Bottom line, it can be done but ...

* The structure size doubles with the addition of the sequence fields.
* The hardware must support cmpxchg on the combination of the sequence
  field and the data word that it protects.  LL/SC can be used instead
  of cmpxchg if the hardware supports LL/SC.
* If the hardware only supports cmpxchg4 then the sequence field is
  restricted to 2 bytes, which increases the risk of wraparound.  If an
  update is delayed for exactly the wraparound interval then the data
  may be corrupted, that is a standard risk of small sequence fields.
* The extra copy out just to read a structure needs more memory
  bandwidth, plus local allocation for the copy.
* The internal code of the API to traverse a list containing lockfree
  structures is pretty messy, although that is hidden from the caller.
* All writers must preserve enough state to redrive their update from
  scratch if a concurrent update has changed the same structure.  Note,
  only the curent structure, not the rest of the list.
* It requires type stable storage.  That is, once a data area has been
  allocated to a particular structure type, it always contains that
  structure type, even when it has been freed from the list.  Each list
  requires its own free pool, which can never be returned to the OS.

Nice research topics, but not suitable for day to day work.  I only
used the lockfree algorithms because I could not find an alternative on
that particular OS.  I am not sure that the Linux kernel has any
problems that require the additional complexity.

For some light reading, the code I implemented was based on Practical
Implementations of Non-Blocking Synchronization Primitives by Mark Moir
http://research.sun.com/scalable/Papers/moir-podc97.ps.  Note that page
6, line 6 has an error.  Replace "y := z" with "y := addr->data[i];".

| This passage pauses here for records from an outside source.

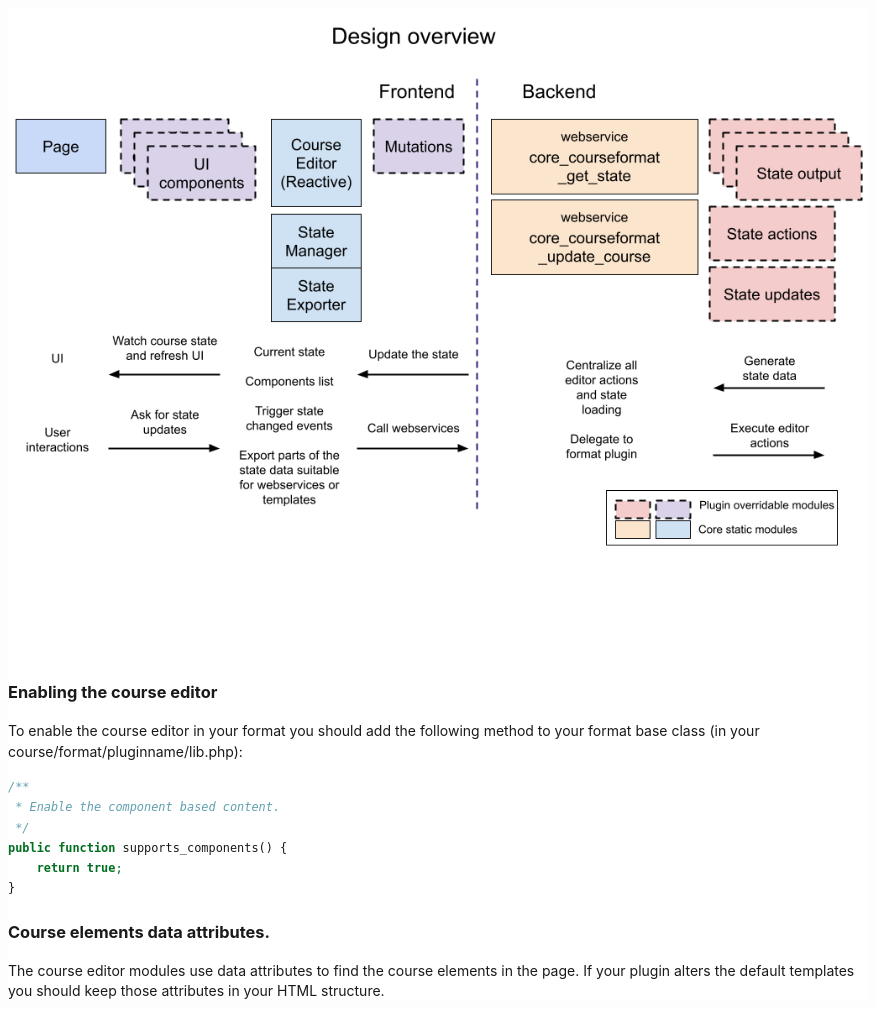 ![Course editor workflow](./_files/course_editor_workflow.png)

### Enabling the course editor

To enable the course editor in your format you should add the following method to your format base class (in your course/format/pluginname/lib.php):

```php
/**
 * Enable the component based content.
 */
public function supports_components() {
    return true;
}
```

### Course elements data attributes.

The course editor modules use data attributes to find the course elements in the page. If your plugin alters the default templates you should keep those attributes in your HTML structure.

I implemented a completely lockfree 2-3-4 tree with embedded pointers
using Moir's algorithm.  The implementation allowed multiple concurrent
readers and writers.  It even allowed concurrent list insert, delete
and rebalancing, while the structures on the were being read and
updated.

2-3-4 trees are self balancing, which gave decent lookup performance.
Since red-black trees are logically equivalent to 2-3-4 trees it should
be possible to use lockfree red-black trees.  However I could not come
up with a lockfree red-black tree, mainly because an read-black insert
requires atomic changes to multiple structures.  The 2-3-4 tree only
needs atomic update to one structure at a time.